A late in coming conclusion

Tonight I was reminded of a time in school when I gave a presentation on US health care regulation. I tried to lay out its forms, vehicles, and operations. It was such a complex topic that I struggled greatly to adhere to the time limit. In the end it was a pretty pitiful performance. Not one of my better efforts, but in truth I didn’t feel anyone would appreciate it even if it was. At the end of the presentation I was asked if I had a conclusion. “No not really.” I stammered. “It’s an important issue and it is important to be informed”—was all I could muster.

Although I did have a conclusion. However, I was reluctant to give it since its presentation would reveal my bias which could question the integrity of my research. (I think I have learned now that we all have a bias and not to reveal it is the real signal of questionable integrity). So if I had the question again the following would be my answer.

My research was presented with the intention of drawing a focus to the myriad of regulatory complexities that our health care/health insurance industry is riddled with. The chief effect of this regulation is a loosening of the association of cause with effect. It is through clear feedback mechanisms that intelligent beings are able to change a course of behavior in hopes of creating improved outcomes. Just as punishment of a dog an hour after it has overstretched its bounds is futile, paying for health benefits through tax revenues and insurance programs also confuses the costs of prior behavior. The regulatory complexity removes health decisions from the universe of practical everyday decisions. These sorts of decisions are feasibly within human abilities. Granted errors are made constantly, but on average people are able to decide which products work best for them; and in the process reward those goods and services that hold value.
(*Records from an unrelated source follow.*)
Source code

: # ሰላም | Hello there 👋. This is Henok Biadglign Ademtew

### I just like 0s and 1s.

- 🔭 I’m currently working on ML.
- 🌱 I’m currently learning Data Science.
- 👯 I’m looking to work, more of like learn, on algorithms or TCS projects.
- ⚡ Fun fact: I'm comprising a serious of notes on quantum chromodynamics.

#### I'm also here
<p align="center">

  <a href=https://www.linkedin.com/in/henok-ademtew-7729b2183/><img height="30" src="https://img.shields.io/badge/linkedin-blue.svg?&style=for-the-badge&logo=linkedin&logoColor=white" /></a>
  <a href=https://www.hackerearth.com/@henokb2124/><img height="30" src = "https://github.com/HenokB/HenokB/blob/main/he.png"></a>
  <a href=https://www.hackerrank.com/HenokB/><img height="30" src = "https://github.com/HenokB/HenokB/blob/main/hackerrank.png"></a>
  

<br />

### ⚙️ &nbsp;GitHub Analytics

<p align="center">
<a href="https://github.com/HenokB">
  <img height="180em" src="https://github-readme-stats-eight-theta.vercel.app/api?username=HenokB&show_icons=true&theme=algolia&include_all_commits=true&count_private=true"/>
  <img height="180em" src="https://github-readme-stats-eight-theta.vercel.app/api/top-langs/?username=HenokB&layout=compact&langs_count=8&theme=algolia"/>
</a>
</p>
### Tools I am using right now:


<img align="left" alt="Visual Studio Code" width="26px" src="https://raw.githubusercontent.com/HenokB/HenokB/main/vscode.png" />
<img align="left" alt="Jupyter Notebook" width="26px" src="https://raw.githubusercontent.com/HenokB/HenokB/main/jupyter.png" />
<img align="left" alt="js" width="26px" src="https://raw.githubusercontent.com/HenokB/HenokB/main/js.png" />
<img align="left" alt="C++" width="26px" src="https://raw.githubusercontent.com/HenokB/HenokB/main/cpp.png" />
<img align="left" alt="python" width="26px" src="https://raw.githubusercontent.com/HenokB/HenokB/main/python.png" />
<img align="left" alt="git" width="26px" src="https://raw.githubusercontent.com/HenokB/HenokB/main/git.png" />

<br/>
This simple, but essential mechanism is constantly under attack in the realm of health care.

But you say: “Health care is different from other goods. We NEED it. Without it we would die.” Would you die without food? shelter? clothing? And if so are you able to reliably find those goods with high quality and at low costs? And what sort health care would you really die without? There are rare incidences when people suffer from a critical circumstance, but every trivial health benefit is covered in these third party plans; and the benefits are growing all the time. And what does “need” mean anyways? Does need mean if it was cheaper you would consume no more of it? Does need mean that you would sacrifice literally everything you own to obtain it? With any procedure there are costs and benefits, but we seem to be unable to consider the alternative that for any procedure the cost could exceed the benefit. Yes, these procedures still have the same costs no matter who pays for them. It’s a scary thought to think of someone empowered with the ability to consume without any regard for the costs. But a scarier thought is that this disincentivizing trend will continue and we will fail to reward innovation that leads toward health care advances.